HESI LPN
Fundamentals of Nursing HESI
1. When teaching adult cardiopulmonary resuscitation (CPR) to a group of newly licensed nurses, what should the charge nurse instruct as the initial response in CPR?
- A. Confirm unresponsiveness
- B. Check for a pulse
- C. Begin chest compressions
- D. Call for emergency help
Correct answer: A
Rationale: The correct initial response in CPR is to confirm unresponsiveness. This step is crucial to ensure that the person actually needs CPR before proceeding with further actions. Checking for unresponsiveness is essential to determine if the individual is in need of immediate assistance. Checking for a pulse or beginning chest compressions without confirming unresponsiveness could waste valuable time and potentially harm the individual. Calling for emergency help is important, but it should follow the confirmation of unresponsiveness to ensure timely activation of emergency services.
2. A client who has had an allogeneic stem cell transplant needs protective measures. What precaution should the nurse plan for this client?
- A. Ensure the client wears a mask when outside the room if there is construction nearby.
- B. Place the client in a private room with positive pressure airflow.
- C. Restrict all visitors from seeing the client.
- D. Provide a HEPA filter in the client's room.
Correct answer: A
Rationale: For a client who has undergone an allogeneic stem cell transplant, it is crucial to minimize exposure to potential sources of infection. Wearing a mask when outside the room, especially in areas with construction or other potential risks, helps protect the client's compromised immune system. Positive pressure airflow rooms are typically used for clients with airborne infections, not for those post-stem cell transplant. Restricting all visitors may contribute to the client's well-being, but it is not a direct protective measure against infection. While HEPA filters can be beneficial in maintaining air quality, wearing a mask when exposed to external risks is a more targeted and immediate protective measure in this scenario.
3. A client who is lactating is being taught about taking medications by a nurse. Which of the following actions should the nurse recommend to minimize the entry of medication into breast milk?
- A. Drink 8 oz of water with each dose of medication.
- B. Use medications that have a short half-life.
- C. Take each dose right after breastfeeding.
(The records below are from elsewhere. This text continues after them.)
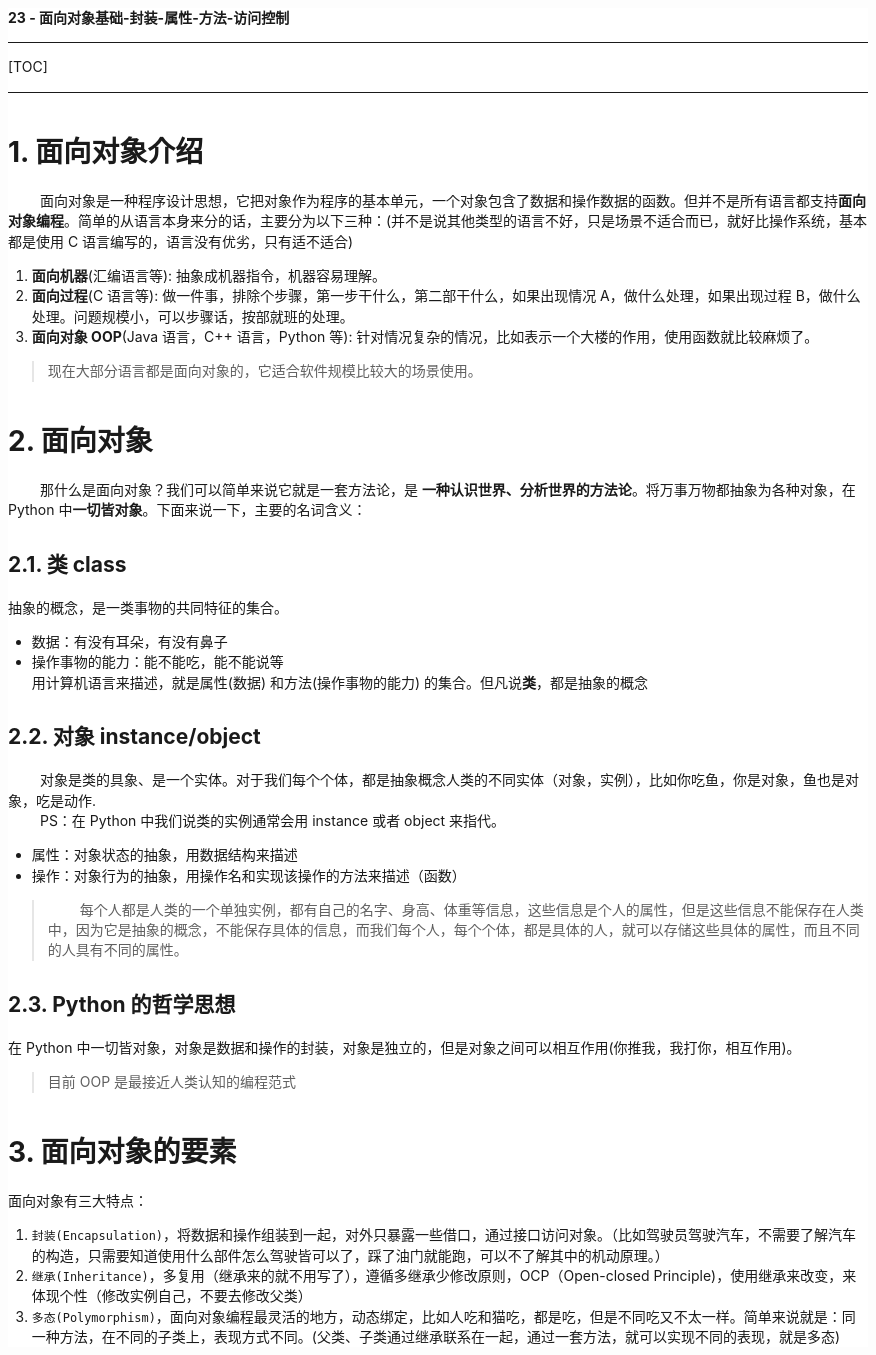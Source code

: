 **23 - 面向对象基础-封装-属性-方法-访问控制**

---

[TOC]

---

# 1. 面向对象介绍
&emsp;&emsp; 面向对象是一种程序设计思想，它把对象作为程序的基本单元，一个对象包含了数据和操作数据的函数。但并不是所有语言都支持**面向对象编程**。简单的从语言本身来分的话，主要分为以下三种：(并不是说其他类型的语言不好，只是场景不适合而已，就好比操作系统，基本都是使用 C 语言编写的，语言没有优劣，只有适不适合)  
1. **面向机器**(汇编语言等): 抽象成机器指令，机器容易理解。
2. **面向过程**(C 语言等): 做一件事，排除个步骤，第一步干什么，第二部干什么，如果出现情况 A，做什么处理，如果出现过程 B，做什么处理。问题规模小，可以步骤话，按部就班的处理。
3. **面向对象 OOP**(Java 语言，C++ 语言，Python 等): 针对情况复杂的情况，比如表示一个大楼的作用，使用函数就比较麻烦了。

> 现在大部分语言都是面向对象的，它适合软件规模比较大的场景使用。  

# 2. 面向对象
&emsp;&emsp; 那什么是面向对象？我们可以简单来说它就是一套方法论，是 **一种认识世界、分析世界的方法论**。将万事万物都抽象为各种对象，在 Python 中**一切皆对象**。下面来说一下，主要的名词含义：

## 2.1. 类 class
抽象的概念，是一类事物的共同特征的集合。
- 数据：有没有耳朵，有没有鼻子
- 操作事物的能力：能不能吃，能不能说等  
用计算机语言来描述，就是属性(数据) 和方法(操作事物的能力) 的集合。但凡说**类**，都是抽象的概念  
## 2.2. 对象 instance/object
&emsp;&emsp; 对象是类的具象、是一个实体。对于我们每个个体，都是抽象概念人类的不同实体（对象，实例），比如你吃鱼，你是对象，鱼也是对象，吃是动作.  
&emsp;&emsp; PS：在 Python 中我们说类的实例通常会用 instance 或者 object 来指代。

- 属性：对象状态的抽象，用数据结构来描述
- 操作：对象行为的抽象，用操作名和实现该操作的方法来描述（函数）

> &emsp;&emsp; 每个人都是人类的一个单独实例，都有自己的名字、身高、体重等信息，这些信息是个人的属性，但是这些信息不能保存在人类中，因为它是抽象的概念，不能保存具体的信息，而我们每个人，每个个体，都是具体的人，就可以存储这些具体的属性，而且不同的人具有不同的属性。    

## 2.3. Python 的哲学思想
在 Python 中一切皆对象，对象是数据和操作的封装，对象是独立的，但是对象之间可以相互作用(你推我，我打你，相互作用)。

> 目前 OOP 是最接近人类认知的编程范式  

# 3. 面向对象的要素
面向对象有三大特点：
1. `封装(Encapsulation)`，将数据和操作组装到一起，对外只暴露一些借口，通过接口访问对象。（比如驾驶员驾驶汽车，不需要了解汽车的构造，只需要知道使用什么部件怎么驾驶皆可以了，踩了油门就能跑，可以不了解其中的机动原理。）
2. `继承(Inheritance)`，多复用（继承来的就不用写了），遵循多继承少修改原则，OCP（Open-closed Principle)，使用继承来改变，来体现个性（修改实例自己，不要去修改父类）
3. `多态(Polymorphism)`，面向对象编程最灵活的地方，动态绑定，比如人吃和猫吃，都是吃，但是不同吃又不太一样。简单来说就是：同一种方法，在不同的子类上，表现方式不同。(父类、子类通过继承联系在一起，通过一套方法，就可以实现不同的表现，就是多态)
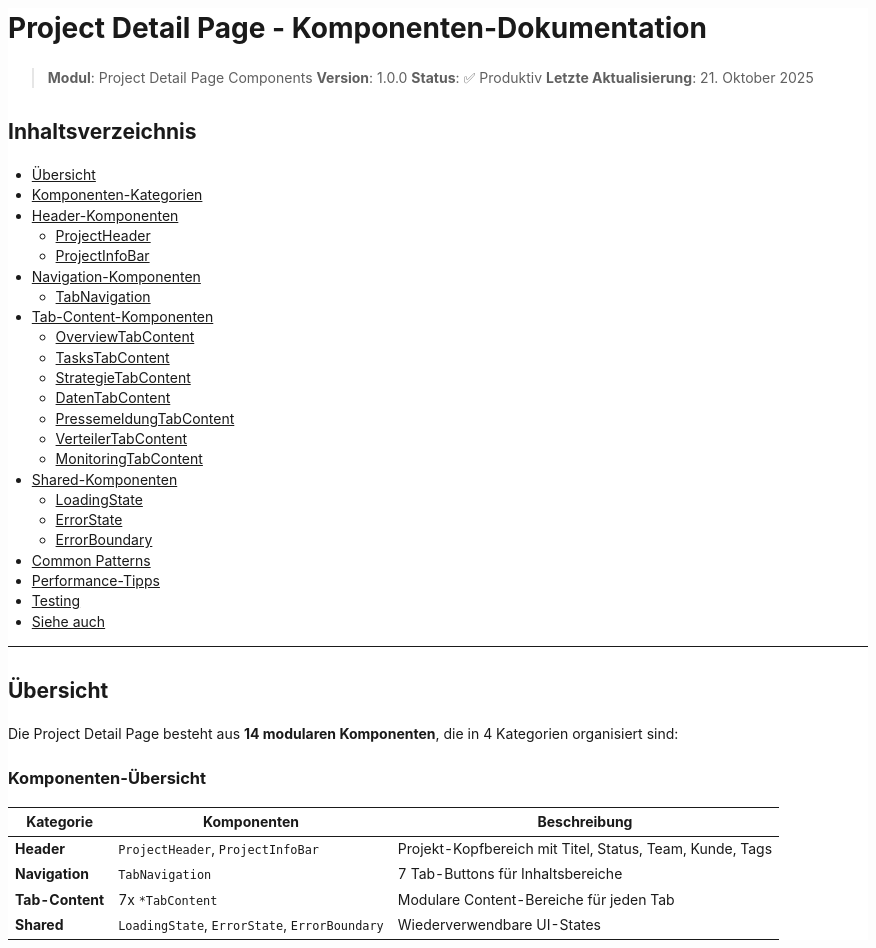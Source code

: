 # Project Detail Page - Komponenten-Dokumentation

> **Modul**: Project Detail Page Components
> **Version**: 1.0.0
> **Status**: ✅ Produktiv
> **Letzte Aktualisierung**: 21. Oktober 2025

## Inhaltsverzeichnis

- [Übersicht](#übersicht)
- [Komponenten-Kategorien](#komponenten-kategorien)
- [Header-Komponenten](#header-komponenten)
  - [ProjectHeader](#projectheader)
  - [ProjectInfoBar](#projectinfobar)
- [Navigation-Komponenten](#navigation-komponenten)
  - [TabNavigation](#tabnavigation)
- [Tab-Content-Komponenten](#tab-content-komponenten)
  - [OverviewTabContent](#overviewtabcontent)
  - [TasksTabContent](#taskstabcontent)
  - [StrategieTabContent](#strategietabcontent)
  - [DatenTabContent](#datentabcontent)
  - [PressemeldungTabContent](#pressemeldungtabcontent)
  - [VerteilerTabContent](#verteilertabcontent)
  - [MonitoringTabContent](#monitoringtabcontent)
- [Shared-Komponenten](#shared-komponenten)
  - [LoadingState](#loadingstate)
  - [ErrorState](#errorstate)
  - [ErrorBoundary](#errorboundary)
- [Common Patterns](#common-patterns)
- [Performance-Tipps](#performance-tipps)
- [Testing](#testing)
- [Siehe auch](#siehe-auch)

---

## Übersicht

Die Project Detail Page besteht aus **14 modularen Komponenten**, die in 4 Kategorien organisiert sind:

### Komponenten-Übersicht

| Kategorie | Komponenten | Beschreibung |
|-----------|-------------|--------------|
| **Header** | `ProjectHeader`, `ProjectInfoBar` | Projekt-Kopfbereich mit Titel, Status, Team, Kunde, Tags |
| **Navigation** | `TabNavigation` | 7 Tab-Buttons für Inhaltsbereiche |
| **Tab-Content** | 7x `*TabContent` | Modulare Content-Bereiche für jeden Tab |
| **Shared** | `LoadingState`, `ErrorState`, `ErrorBoundary` | Wiederverwendbare UI-States |
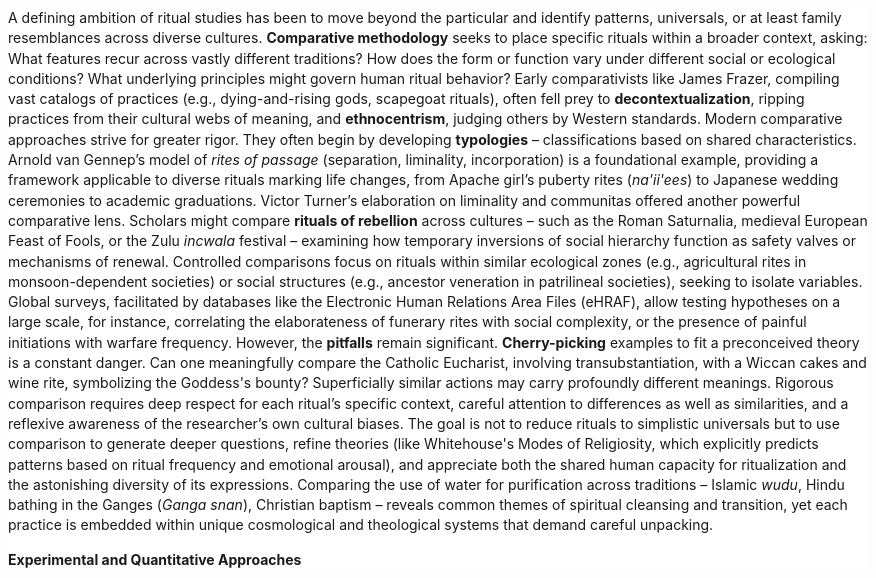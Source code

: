 A defining ambition of ritual studies has been to move beyond the particular and identify patterns, universals, or at least family resemblances across diverse cultures. **Comparative methodology** seeks to place specific rituals within a broader context, asking: What features recur across vastly different traditions? How does the form or function vary under different social or ecological conditions? What underlying principles might govern human ritual behavior? Early comparativists like James Frazer, compiling vast catalogs of practices (e.g., dying-and-rising gods, scapegoat rituals), often fell prey to **decontextualization**, ripping practices from their cultural webs of meaning, and **ethnocentrism**, judging others by Western standards. Modern comparative approaches strive for greater rigor. They often begin by developing **typologies** – classifications based on shared characteristics. Arnold van Gennep’s model of *rites of passage* (separation, liminality, incorporation) is a foundational example, providing a framework applicable to diverse rituals marking life changes, from Apache girl’s puberty rites (*na'ii'ees*) to Japanese wedding ceremonies to academic graduations. Victor Turner’s elaboration on liminality and communitas offered another powerful comparative lens. Scholars might compare **rituals of rebellion** across cultures – such as the Roman Saturnalia, medieval European Feast of Fools, or the Zulu *incwala* festival – examining how temporary inversions of social hierarchy function as safety valves or mechanisms of renewal. Controlled comparisons focus on rituals within similar ecological zones (e.g., agricultural rites in monsoon-dependent societies) or social structures (e.g., ancestor veneration in patrilineal societies), seeking to isolate variables. Global surveys, facilitated by databases like the Electronic Human Relations Area Files (eHRAF), allow testing hypotheses on a large scale, for instance, correlating the elaborateness of funerary rites with social complexity, or the presence of painful initiations with warfare frequency. However, the **pitfalls** remain significant. **Cherry-picking** examples to fit a preconceived theory is a constant danger. Can one meaningfully compare the Catholic Eucharist, involving transubstantiation, with a Wiccan cakes and wine rite, symbolizing the Goddess's bounty? Superficially similar actions may carry profoundly different meanings. Rigorous comparison requires deep respect for each ritual’s specific context, careful attention to differences as well as similarities, and a reflexive awareness of the researcher’s own cultural biases. The goal is not to reduce rituals to simplistic universals but to use comparison to generate deeper questions, refine theories (like Whitehouse's Modes of Religiosity, which explicitly predicts patterns based on ritual frequency and emotional arousal), and appreciate both the shared human capacity for ritualization and the astonishing diversity of its expressions. Comparing the use of water for purification across traditions – Islamic *wudu*, Hindu bathing in the Ganges (*Ganga snan*), Christian baptism – reveals common themes of spiritual cleansing and transition, yet each practice is embedded within unique cosmological and theological systems that demand careful unpacking.

**Experimental and Quantitative Approaches**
- D. Pump breast milk and discard it prior to feeding the newborn.
Correct answer: C
Rationale: Taking medications immediately after breastfeeding helps minimize the amount of medication that enters breast milk. By doing so, there is a longer interval between the medication intake and the next breastfeeding session, reducing the concentration of the medication in breast milk. Options A and B are incorrect as drinking water with medication or using medications with a short half-life do not directly minimize the entry of medication into breast milk. Option D is unnecessary and wasteful as pumping and discarding breast milk before feeding is not as effective as timing medication intake with breastfeeding to reduce medication transfer into breast milk.
4. During a complete bed bath for a client, after removing the gown and placing a bath blanket over the body, which of the following areas should the nurse wash first?
- A. Face
- B. Feet
- C. Chest
- D. Arms
Correct answer: A
Rationale: When performing a complete bed bath, it is essential to wash the face first. Washing the face initially helps to maintain the client's privacy and comfort. Additionally, starting with the face prevents re-contamination of already cleaned areas. Washing the feet first (Choice B) is not ideal as it can lead to potential contamination of the upper body parts. Starting with the chest (Choice C) or arms (Choice D) is not recommended due to the risk of water dripping onto the client's face, causing discomfort and compromising privacy.
5. A client with a history of diabetes mellitus is experiencing polyuria, polydipsia, and polyphagia. What is the most important action for the LPN/LVN to take?
- A. Monitor the client's blood glucose level.
- B. Encourage the client to increase fluid intake.
- C. Administer insulin as prescribed.
- D. Assess the client's urine output.
Correct answer: A
Rationale: The most important action for the LPN/LVN to take when a client with a history of diabetes mellitus experiences symptoms of hyperglycemia such as polyuria, polydipsia, and polyphagia is to monitor the client's blood glucose level. This action helps assess the severity of hyperglycemia and guides further interventions. Encouraging the client to increase fluid intake (Choice B) may exacerbate the symptoms by further diluting the blood glucose concentration. Administering insulin as prescribed (Choice C) should be done based on the healthcare provider's orders and after assessing the blood glucose levels. Assessing the client's urine output (Choice D) is important but not the most immediate action needed in this scenario.